Beginning at the line that contains "# noise = np.random.randn()", transcribe every line up to the last one in the material below. Include no other lines.

::: EXTRACTED INFORMATION

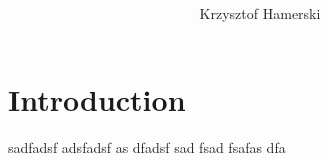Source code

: \documentclass[oneside,openright,12pt,final,en]{mgr}
\title{ }
\author{Krzysztof Hamerski}
\begin{document}

\maketitle 
\tableofcontents

\chapter{Introduction}




sadfadsf adsfadsf as dfadsf sad fsad fsafas dfa



 \listoffigures
 \listoftables
\end{document}
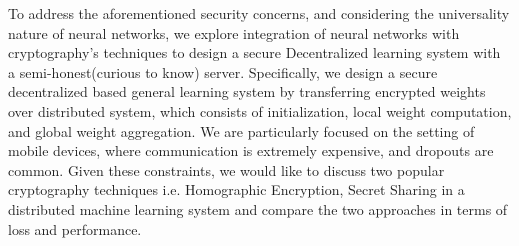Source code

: \documentclass[conference]{IEEEtran}
\begin{document}
To address the aforementioned security concerns, and considering the universality nature of neural networks, we explore integration of neural networks with cryptography's techniques to design a secure Decentralized learning system with a semi-honest(curious to know) server. Specifically, we design a secure decentralized based general learning system by transferring encrypted weights over distributed system, which consists of initialization, local weight computation, and global weight aggregation.
We are particularly focused on the setting of mobile devices, where communication is extremely expensive, and dropouts are common. Given these constraints, we would like to discuss two popular cryptography techniques i.e. Homographic Encryption, Secret Sharing in a distributed machine learning system and compare the two approaches in terms of loss and performance.
\end{document}
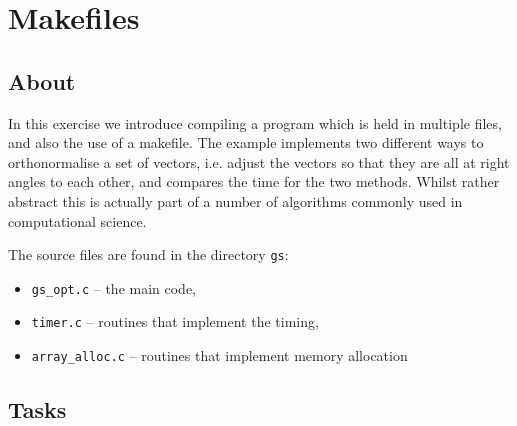 \documentclass[a4paper, 12pt]{article}
\def \cc   {\tt }               %
\begin{document}

\section{Makefiles}
\label{integral}


\subsection*{About}

In this exercise we introduce compiling a program which is held in multiple files, and also the
use of a makefile. The example implements two different ways to orthonormalise a set of vectors,
i.e. adjust the vectors so that they are all at right angles to each other, and compares the time
for the two methods. Whilst rather abstract this is actually part of a number of algorithms commonly
used in computational science.

The source files are found in the directory {\cc gs}:
%
\begin{itemize}
  \item {\cc gs\_opt.c} -- the main code,
  \item {\cc timer.c} -- routines that implement the timing,
  \item {\cc array\_alloc.c} -- routines that implement memory allocation
\end{itemize}
%

\subsection*{Tasks}
\end{document}
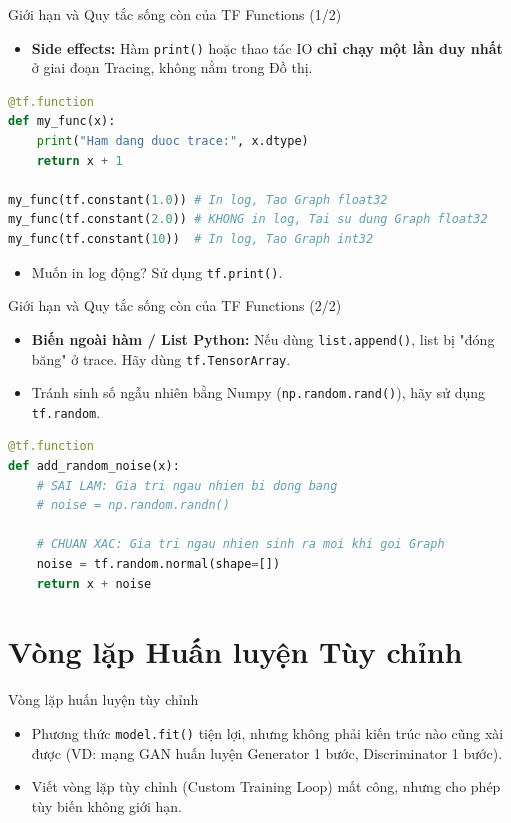 \documentclass[aspectratio=169]{beamer}
\begin{document}
\begin{frame}[fragile]{Giới hạn và Quy tắc sống còn của TF Functions (1/2)}
    \begin{itemize}
        \item \textbf{Side effects:} Hàm \texttt{print()} hoặc thao tác IO \textbf{chỉ chạy một lần duy nhất} ở giai đoạn Tracing, không nằm trong Đồ thị.
    \end{itemize}
    \begin{lstlisting}[language=Python]
@tf.function
def my_func(x):
    print("Ham dang duoc trace:", x.dtype)
    return x + 1

my_func(tf.constant(1.0)) # In log, Tao Graph float32
my_func(tf.constant(2.0)) # KHONG in log, Tai su dung Graph float32
my_func(tf.constant(10))  # In log, Tao Graph int32
    \end{lstlisting}
    \begin{itemize}
        \item Muốn in log động? Sử dụng \texttt{tf.print()}.
    \end{itemize}
\end{frame}

\begin{frame}[fragile]{Giới hạn và Quy tắc sống còn của TF Functions (2/2)}
    \begin{itemize}
        \item \textbf{Biến ngoài hàm / List Python:} Nếu dùng \texttt{list.append()}, list bị "đóng băng" ở trace. Hãy dùng \texttt{tf.TensorArray}.
        \item Tránh sinh số ngẫu nhiên bằng Numpy (\texttt{np.random.rand()}), hãy sử dụng \texttt{tf.random}.
    \end{itemize}
    \begin{lstlisting}[language=Python]
@tf.function
def add_random_noise(x):
    # SAI LAM: Gia tri ngau nhien bi dong bang
    # noise = np.random.randn()  
    
    # CHUAN XAC: Gia tri ngau nhien sinh ra moi khi goi Graph
    noise = tf.random.normal(shape=[])
    return x + noise
    \end{lstlisting}
\end{frame}

\section{Vòng lặp Huấn luyện Tùy chỉnh}

\begin{frame}{Vòng lặp huấn luyện tùy chỉnh}
    \begin{itemize}
        \item Phương thức \texttt{model.fit()} tiện lợi, nhưng không phải kiến trúc nào cũng xài được (VD: mạng GAN huấn luyện Generator 1 bước, Discriminator 1 bước).
        \item Viết vòng lặp tùy chỉnh (Custom Training Loop) mất công, nhưng cho phép tùy biến không giới hạn.
    \end{itemize}
\end{frame}
\end{document}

::::::

**EXERCISE RESPONSE:**
    # noise = np.random.randn()  
    
    # CHUAN XAC: Gia tri ngau nhien sinh ra moi khi goi Graph
    noise = tf.random.normal(shape=[])
    return x + noise
    \end{lstlisting}
\end{frame}

\section{Vòng lặp Huấn luyện Tùy chỉnh}

\begin{frame}{Vòng lặp huấn luyện tùy chỉnh}
    \begin{itemize}
        \item Phương thức \texttt{model.fit()} tiện lợi, nhưng không phải kiến trúc nào cũng xài được (VD: mạng GAN huấn luyện Generator 1 bước, Discriminator 1 bước).
        \item Viết vòng lặp tùy chỉnh (Custom Training Loop) mất công, nhưng cho phép tùy biến không giới hạn.
    \end{itemize}
\end{frame}
\end{document}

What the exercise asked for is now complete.